* EXERCISE OBJECTIVE
Pick out the lines below that include the string "vision".

_ _ _

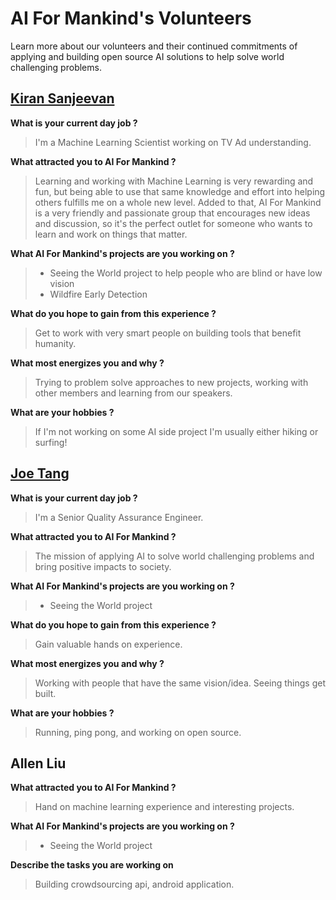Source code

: # AI For Mankind's Volunteers
Learn more about our volunteers and their continued commitments of applying and building open source AI solutions to help solve world challenging problems. 

## [Kiran Sanjeevan](https://www.linkedin.com/in/ksanjeevancabeza/)

**What is your current day job ?**

> I'm a Machine Learning Scientist working on TV Ad understanding.

**What attracted you to AI For Mankind ?** 

> Learning and working with Machine Learning is very rewarding and fun, but being able to use that same knowledge and effort into helping others fulfills me on a whole new level. Added to that, AI For Mankind is a very friendly and passionate group that encourages new ideas and discussion, so it's the perfect outlet for someone who wants to learn and work on things that matter.

**What AI For Mankind's projects are you working on ?**

>* Seeing the World project to help people who are blind or have low vision
>* Wildfire Early Detection


**What do you hope to gain from this experience ?**

>Get to work with very smart people on building tools that benefit humanity.

**What most energizes you and why ?**

>Trying to problem solve approaches to new projects, working with other members and learning from our speakers. 

**What are your hobbies ?**

>If I'm not working on some AI side project I'm usually either hiking or surfing!


## [Joe Tang](https://www.linkedin.com/in/joe-tang-01978427/)

**What is your current day job ?**

> I'm a Senior Quality Assurance Engineer.

**What attracted you to AI For Mankind ?** 

> The mission of applying AI to solve world challenging problems and bring positive impacts to society.

**What AI For Mankind's projects are you working on ?**

>* Seeing the World project

**What do you hope to gain from this experience ?**

>Gain valuable hands on experience.

**What most energizes you and why ?**

>Working with people that have the same vision/idea. Seeing things get built. 

**What are your hobbies ?**

>Running, ping pong, and working on open source.


## Allen Liu

**What attracted you to AI For Mankind ?** 

> Hand on machine learning experience and interesting projects.

**What AI For Mankind's projects are you working on ?**

>* Seeing the World project

**Describe the tasks you are working on**
>Building crowdsourcing api, android application.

_ _ _

* RESPONSE TO THIS EXERCISE
>* Seeing the World project to help people who are blind or have low vision
>Working with people that have the same vision/idea. Seeing things get built. 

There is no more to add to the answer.